News: The Explanation Behind All Those Attacks?

 It seems that there’s a purpose behind the viruses we’ve all been getting: old-fashioned extortion. Reuters reports that extortionists — many thought to come from eastern Europe — have been targetting casinos and retailers, but one recent high-profile victim was the Port of Houston. The attacks, which can cripple a corporate network with a barrage of bogus data requests, are followed by a demand for money. An effective attack can knock a Web site offline for extended periods.
 
Online casinos appear to be a favorite target as they do brisk business and many are located in the Caribbean where investigators are poorly equipped to tackle such investigations. Police said because of a lack of information from victimized companies, they are unsure whether these are isolated incidents or the start of a new crime wave.
 
Last week, the online payment service WorldPay admitted to suffering a major DDoS attack that lasted three days. WorldPay, owned by the Royal Bank of Scotland, has been fully restored. The NHTCU spokeswoman said the investigation into the WorldPay is ongoing.

News: Internet Payment Under Attack

 Internet payment system Worldpay is under hack attack from unknown assailants, hitting thousands of online retailers around the world, the BBC reports. The company’s payment and administration networks have been flooded with computer-generated requests, clogging the system and slowing transactions – also known as a “denial-of-service” attack. Worldpay is owned by the Royal Bank of Scotland Group. It has 27,000 clients around the world, ranging from heavyweights like Vodafone and Sony Music Entertainment to numerous small online retailers.
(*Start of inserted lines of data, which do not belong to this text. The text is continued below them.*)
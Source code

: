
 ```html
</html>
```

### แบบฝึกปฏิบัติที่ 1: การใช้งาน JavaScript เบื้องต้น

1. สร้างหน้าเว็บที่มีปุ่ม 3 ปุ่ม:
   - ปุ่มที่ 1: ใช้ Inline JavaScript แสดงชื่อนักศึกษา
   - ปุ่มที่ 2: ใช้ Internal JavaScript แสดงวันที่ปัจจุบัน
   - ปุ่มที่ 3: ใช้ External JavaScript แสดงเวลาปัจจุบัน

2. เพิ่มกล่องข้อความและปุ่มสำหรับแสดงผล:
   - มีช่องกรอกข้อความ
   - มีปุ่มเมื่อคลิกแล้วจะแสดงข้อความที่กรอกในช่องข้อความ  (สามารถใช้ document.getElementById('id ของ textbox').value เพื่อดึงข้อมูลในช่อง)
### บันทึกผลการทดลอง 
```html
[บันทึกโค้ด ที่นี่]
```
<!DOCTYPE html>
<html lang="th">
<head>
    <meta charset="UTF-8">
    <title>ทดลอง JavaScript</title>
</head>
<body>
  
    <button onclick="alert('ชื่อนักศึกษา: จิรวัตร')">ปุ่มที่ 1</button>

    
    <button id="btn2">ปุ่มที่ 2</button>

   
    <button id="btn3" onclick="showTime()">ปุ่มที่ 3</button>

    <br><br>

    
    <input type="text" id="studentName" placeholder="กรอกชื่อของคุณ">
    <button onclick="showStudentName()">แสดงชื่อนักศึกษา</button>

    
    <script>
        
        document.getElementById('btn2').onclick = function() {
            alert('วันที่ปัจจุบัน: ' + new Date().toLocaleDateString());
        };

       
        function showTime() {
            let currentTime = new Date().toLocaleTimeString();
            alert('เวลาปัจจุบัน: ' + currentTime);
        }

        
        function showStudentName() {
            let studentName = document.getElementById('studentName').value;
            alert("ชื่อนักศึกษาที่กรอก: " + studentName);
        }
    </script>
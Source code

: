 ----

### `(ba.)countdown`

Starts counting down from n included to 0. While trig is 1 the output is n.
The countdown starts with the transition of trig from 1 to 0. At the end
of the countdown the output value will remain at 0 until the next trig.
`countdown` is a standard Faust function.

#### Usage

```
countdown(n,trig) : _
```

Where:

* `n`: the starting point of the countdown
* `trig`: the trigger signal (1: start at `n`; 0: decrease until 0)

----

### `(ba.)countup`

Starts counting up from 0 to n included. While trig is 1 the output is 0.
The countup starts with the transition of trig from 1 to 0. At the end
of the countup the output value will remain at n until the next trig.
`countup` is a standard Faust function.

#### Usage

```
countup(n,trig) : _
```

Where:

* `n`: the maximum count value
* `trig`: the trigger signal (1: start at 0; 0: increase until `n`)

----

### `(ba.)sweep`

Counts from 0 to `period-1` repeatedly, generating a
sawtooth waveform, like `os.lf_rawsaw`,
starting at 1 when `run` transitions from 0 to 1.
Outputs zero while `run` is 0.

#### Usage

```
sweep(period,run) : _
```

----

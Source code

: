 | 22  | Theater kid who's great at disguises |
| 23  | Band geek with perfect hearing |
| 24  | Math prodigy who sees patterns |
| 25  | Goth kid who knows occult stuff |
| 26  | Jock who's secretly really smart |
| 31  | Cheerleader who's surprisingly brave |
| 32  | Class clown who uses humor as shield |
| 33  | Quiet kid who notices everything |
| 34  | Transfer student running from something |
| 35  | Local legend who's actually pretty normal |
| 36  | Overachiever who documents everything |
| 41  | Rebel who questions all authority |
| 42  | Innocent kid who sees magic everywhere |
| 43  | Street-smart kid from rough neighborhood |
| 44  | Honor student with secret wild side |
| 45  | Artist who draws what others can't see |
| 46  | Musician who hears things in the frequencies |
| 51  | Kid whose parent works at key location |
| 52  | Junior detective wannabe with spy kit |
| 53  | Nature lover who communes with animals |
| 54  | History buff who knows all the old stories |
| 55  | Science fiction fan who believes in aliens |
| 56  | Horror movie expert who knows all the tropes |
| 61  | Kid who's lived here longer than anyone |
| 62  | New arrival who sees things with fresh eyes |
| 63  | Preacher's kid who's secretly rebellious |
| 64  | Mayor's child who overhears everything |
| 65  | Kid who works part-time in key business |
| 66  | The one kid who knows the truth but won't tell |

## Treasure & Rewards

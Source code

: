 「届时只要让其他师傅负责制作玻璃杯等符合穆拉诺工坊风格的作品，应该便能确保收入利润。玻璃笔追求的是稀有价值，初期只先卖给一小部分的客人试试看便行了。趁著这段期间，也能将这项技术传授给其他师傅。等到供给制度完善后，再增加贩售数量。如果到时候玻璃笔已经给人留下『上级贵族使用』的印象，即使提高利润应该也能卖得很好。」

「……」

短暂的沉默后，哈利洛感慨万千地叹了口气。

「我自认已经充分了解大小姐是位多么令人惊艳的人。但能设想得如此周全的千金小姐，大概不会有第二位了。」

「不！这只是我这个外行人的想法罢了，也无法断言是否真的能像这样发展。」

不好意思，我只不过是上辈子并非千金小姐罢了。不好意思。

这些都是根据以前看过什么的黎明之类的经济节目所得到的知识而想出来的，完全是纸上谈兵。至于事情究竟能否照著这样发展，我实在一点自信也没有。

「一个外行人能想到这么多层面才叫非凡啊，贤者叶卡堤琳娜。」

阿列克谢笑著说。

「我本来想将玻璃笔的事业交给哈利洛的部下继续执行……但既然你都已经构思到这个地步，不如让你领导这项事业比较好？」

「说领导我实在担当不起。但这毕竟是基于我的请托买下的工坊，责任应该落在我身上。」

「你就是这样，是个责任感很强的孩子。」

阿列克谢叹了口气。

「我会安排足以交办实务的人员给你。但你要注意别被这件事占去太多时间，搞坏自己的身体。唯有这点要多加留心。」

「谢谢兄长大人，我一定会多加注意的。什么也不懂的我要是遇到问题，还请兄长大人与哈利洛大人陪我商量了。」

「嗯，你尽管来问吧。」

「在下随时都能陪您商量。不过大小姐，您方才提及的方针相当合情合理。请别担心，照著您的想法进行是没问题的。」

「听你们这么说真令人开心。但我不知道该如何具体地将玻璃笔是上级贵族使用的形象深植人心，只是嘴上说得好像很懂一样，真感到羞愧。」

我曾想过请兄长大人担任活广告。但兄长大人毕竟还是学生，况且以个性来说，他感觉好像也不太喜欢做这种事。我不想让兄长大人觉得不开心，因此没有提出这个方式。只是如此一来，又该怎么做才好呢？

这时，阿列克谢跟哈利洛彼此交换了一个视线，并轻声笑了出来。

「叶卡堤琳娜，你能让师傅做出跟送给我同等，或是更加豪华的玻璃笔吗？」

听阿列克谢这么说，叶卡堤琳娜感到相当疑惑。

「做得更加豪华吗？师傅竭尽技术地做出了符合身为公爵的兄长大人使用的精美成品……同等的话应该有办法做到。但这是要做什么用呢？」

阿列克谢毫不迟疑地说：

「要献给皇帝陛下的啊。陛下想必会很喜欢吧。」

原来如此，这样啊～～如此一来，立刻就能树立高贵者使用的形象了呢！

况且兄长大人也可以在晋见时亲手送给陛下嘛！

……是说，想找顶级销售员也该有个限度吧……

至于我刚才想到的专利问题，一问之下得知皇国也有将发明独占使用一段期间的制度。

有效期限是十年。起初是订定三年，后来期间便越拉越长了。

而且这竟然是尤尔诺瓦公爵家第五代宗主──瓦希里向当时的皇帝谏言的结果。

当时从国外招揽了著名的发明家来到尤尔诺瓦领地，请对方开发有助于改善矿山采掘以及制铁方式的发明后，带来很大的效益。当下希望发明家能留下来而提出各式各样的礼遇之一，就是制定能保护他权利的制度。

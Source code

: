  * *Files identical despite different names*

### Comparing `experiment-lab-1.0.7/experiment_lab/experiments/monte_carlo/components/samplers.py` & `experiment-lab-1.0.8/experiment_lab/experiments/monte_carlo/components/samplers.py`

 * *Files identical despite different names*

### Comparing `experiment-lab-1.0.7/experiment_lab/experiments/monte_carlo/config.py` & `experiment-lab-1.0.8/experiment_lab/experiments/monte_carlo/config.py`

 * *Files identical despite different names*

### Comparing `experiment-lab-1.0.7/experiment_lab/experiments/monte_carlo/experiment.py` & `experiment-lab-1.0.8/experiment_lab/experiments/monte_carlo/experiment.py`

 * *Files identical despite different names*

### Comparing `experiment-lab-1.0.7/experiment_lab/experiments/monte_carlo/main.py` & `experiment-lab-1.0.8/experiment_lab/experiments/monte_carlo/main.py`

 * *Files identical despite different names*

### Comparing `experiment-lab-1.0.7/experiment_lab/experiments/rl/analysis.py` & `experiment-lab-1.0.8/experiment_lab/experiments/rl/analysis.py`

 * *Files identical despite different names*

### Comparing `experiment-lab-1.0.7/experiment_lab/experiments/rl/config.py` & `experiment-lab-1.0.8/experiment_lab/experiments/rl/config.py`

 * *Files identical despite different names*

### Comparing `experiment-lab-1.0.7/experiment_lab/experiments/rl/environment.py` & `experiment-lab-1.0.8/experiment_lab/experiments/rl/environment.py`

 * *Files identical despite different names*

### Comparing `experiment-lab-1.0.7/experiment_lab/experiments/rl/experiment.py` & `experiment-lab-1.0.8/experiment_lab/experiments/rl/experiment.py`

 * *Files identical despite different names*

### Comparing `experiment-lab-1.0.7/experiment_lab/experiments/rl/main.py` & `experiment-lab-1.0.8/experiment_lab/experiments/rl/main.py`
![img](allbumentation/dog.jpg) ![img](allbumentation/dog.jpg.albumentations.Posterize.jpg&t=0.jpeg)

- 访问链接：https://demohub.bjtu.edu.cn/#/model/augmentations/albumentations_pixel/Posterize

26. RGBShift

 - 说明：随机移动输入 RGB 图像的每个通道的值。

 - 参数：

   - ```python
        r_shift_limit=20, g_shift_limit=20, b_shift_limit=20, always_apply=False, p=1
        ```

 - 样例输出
Update: More On The Spiral of Evil

 Spammers may be using viruses to attack their enemies. Further to my column on how virus writers and spammers may be in cahoots to deliver spam, The Register reports that anti-spam activists have produced fresh evidence that recent assaults — called Distributed Denial of Service attacks, or DDoS, — on their websites have been enabled by the infamous Sobig worm.
 
Two anti-spam services, Monkeys.com and the Compu.Net “block list”, have already closed in the past week.
Spamhaus has been under constant “extremely heavy” DDoS attack since early July, and they believe the attack against his site and others originates from Windows machines infected with the Sobig worm, controlled by spammers over IRC networks.
 
What’s interesting is that, if properly investigated, this may help prove the link between (some) spammers and (some) virus writers. And, of course, get them off the streets and in jail.

Update: Sobig’s 9/11

 Here’s some more evidence that the Sobig worms may be part of something more sinister: Central Command, a provider of PC anti-virus software and services, says its latest incarnation, Sobig.F, “is estimated to have infected millions of systems worldwide and may draw on them to be part of a cyber army focusing a digital assault against major online services”.
 
Here’s how it may work: When particular conditions are met, Worm/Sobig.F will attempt to download additional components of the attackers choice. The pre-configured conditions include performing tests to determine if the current day is Friday or Sunday between the hours of 19:00 (7PM) and 22:00 (10PM) UTC time. When these conditions are met, the worm will attempt to retrieve further instructions that may include the downloading and execution a backdoor hacker program. Backdoors can allow someone with malicious intent to gain full control of the infected computer.
 
“The virus author(s) of Sobig have developed a predictable pattern of releasing new variants soon after the current version de-activates itself,” said Steven Sundermeier, VP Products and Services at Central Command, Inc. “If the past repeats itself we could be looking at a newly constructed creation shortly after September 10th. A potential risk is that the massive army created by Worm/Sobig.F could be used to launch an all out attack on large Internet infrastructures, for example, by means of a Distributed Denial of Service attack (DDoS).”
 
This may not happen, like the LovSan worm’s planned attack on Microsoft. But to make sure you’re safe check you’ve not got the Sobig worm aboard and if you have, remove it.